Another case which we have carefully proved, and which has more than once proved itself, much to our chagrin, has been in the case of Leeks sown in heat about the first of February, to be grown on for exhibition purposes in August and September. Whenever the seeds have been a little inferior, either from age or imperfect maturation, we have always found that the produce of such seeds was inferior to the produce of plump, well-ripened seeds; and not only so, but a large percentage of those produced from the inferior seeds ran to seed by August, while with first-rate seed we have found it quite safe to sow as early as the middle of January.

Numerous other instances might be cited to show that many failures arise from seeds with impaired vitality. Some years ago Mr Simpson raised the question, Why the earliest crops of Turnips sometimes ran straight to flower from the seed-leaf, when under what one would consider fair circumstances; and sometimes, under less favourable circumstances, a fair crop was secured before the spindling for seed commenced'? No one answered the question thus raised. Probably the experience of cultivators was identical to the querist's, and as little able to "tell the reason why" as he. Since that time we have never seen a sowing of these "bolt" prematurely without considering the circumstances under which they had been grown, with a view to discover the cause; and as showing the truth of what we have written above, we recall two different sets of circumstances under which part of the crop bolted and the other did not. The first happened some time ago. In digging over some ground which had been dug and half of it manured the previous autumn, we gave the whole a good dressing of well-decayed manure, not knowing that one-half had been dressed before. On this ground our earliest Turnips were sown.

Those on the twice-manured portion perfected a very fine crop: those on the once-manured nearly all ran to seed without bulbing at all. Since then we have taken care to have the ground intended for our earliest Turnips liberally manured, and have had good reason to be satisfied with the practice. The other occasion was only-last season, and it goes to prove that a vigorous growth, in the earlier stages especially, helps materially to prevent premature seeding. We had some seed left from the previous year, and we made an equal sowing of old seed and new. From the first a difference was discernible. The new seed came up first and strongest; the new seed gave us some find Turnips, with only a few "seeders:" the old seed gave us only a few bulbs, and a fine crop of plants which ran prematurely to seed. But we need not multiply examples. It is well enough known that Celery, Lettuce, etc, whenever they get a check, have their tendency to seeding increased, and when kept growing vigorously the tendency is in part overcome. Poverty, drought, crowdedness, and many other influences, hasten the flowering period; and, last but not least, although far too often overlooked, seed with a vitality not strong enough to give a vigorous growth from the very first.

We ought to aim at a vigorous growth from the very first, because weakly seedlings are only made vigorous plants with great difficulty, and often enough it proves to be an impossibility.

Now these are facts well worth knowing and acting upon.
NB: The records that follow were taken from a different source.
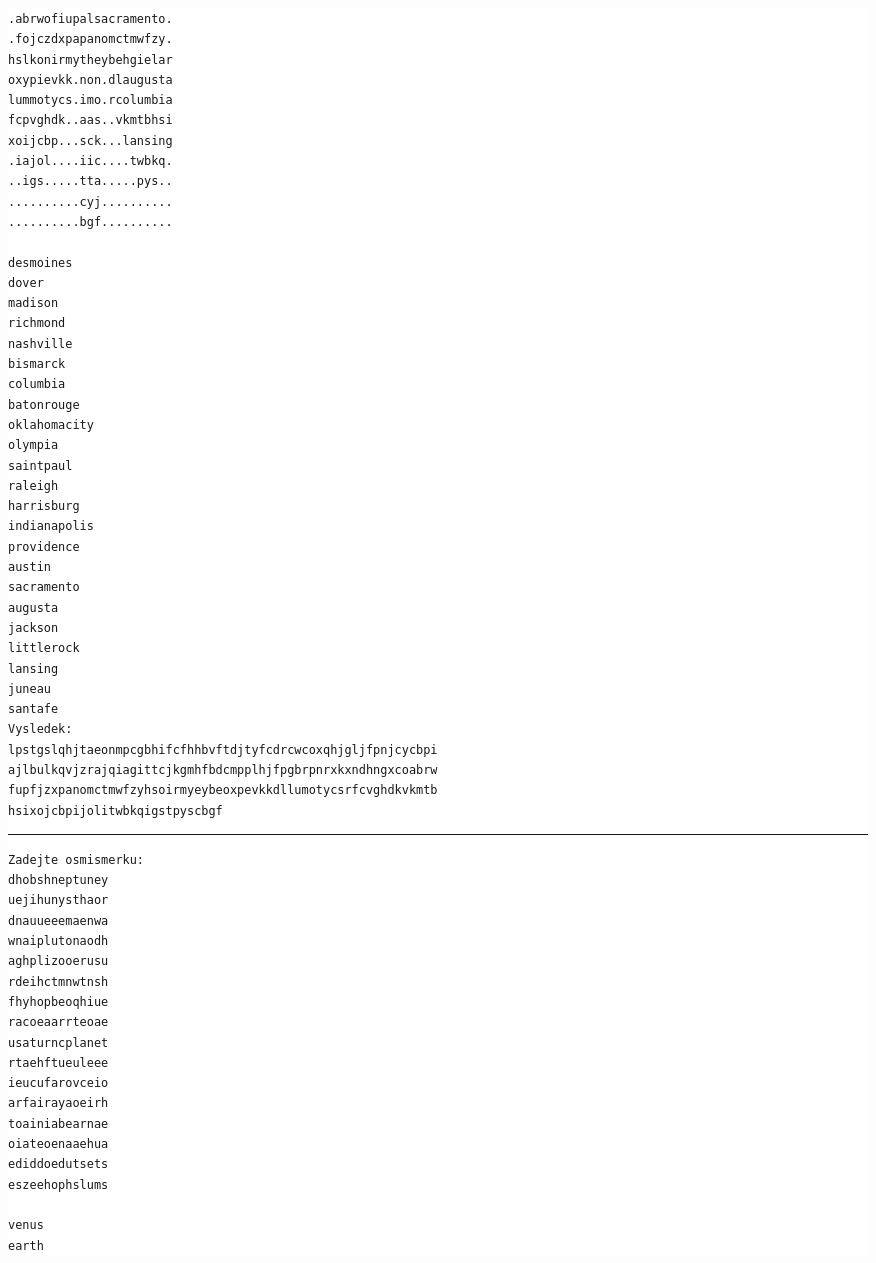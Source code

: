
 ```
.abrwofiupalsacramento.
.fojczdxpapanomctmwfzy.
hslkonirmytheybehgielar
oxypievkk.non.dlaugusta
lummotycs.imo.rcolumbia
fcpvghdk..aas..vkmtbhsi
xoijcbp...sck...lansing
.iajol....iic....twbkq.
..igs.....tta.....pys..
..........cyj..........
..........bgf..........

desmoines
dover
madison
richmond
nashville
bismarck
columbia
batonrouge
oklahomacity
olympia
saintpaul
raleigh
harrisburg
indianapolis
providence
austin
sacramento
augusta
jackson
littlerock
lansing
juneau
santafe
Vysledek:
lpstgslqhjtaeonmpcgbhifcfhhbvftdjtyfcdrcwcoxqhjgljfpnjcycbpi
ajlbulkqvjzrajqiagittcjkgmhfbdcmpplhjfpgbrpnrxkxndhngxcoabrw
fupfjzxpanomctmwfzyhsoirmyeybeoxpevkkdllumotycsrfcvghdkvkmtb
hsixojcbpijolitwbkqigstpyscbgf
```
---
```
Zadejte osmismerku:
dhobshneptuney
uejihunysthaor
dnauueeemaenwa
wnaiplutonaodh
aghplizooerusu
rdeihctmnwtnsh
fhyhopbeoqhiue
racoeaarrteoae
usaturncplanet
rtaehftueuleee
ieucufarovceio
arfairayaoeirh
toainiabearnae
oiateoenaaehua
ediddoedutsets
eszeehophslums

venus
earth
```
Low-priced seeds are often enough very dear seeds, although inexperienced persons sometimes think otherwise, until taught the truth through painful experience. Old seeds are often enough worse than useless because they lead to a cumbering of ground with weakly produce which might have carried a robust vegetation. With a proper method, and with a knowledge of what is wanted, together with the amount of seed required to crop a given space, there is no reason why any seeds should be left over from one year to another; and when there is, it is as often as not the falsest economy to use the old seed instead of buying new.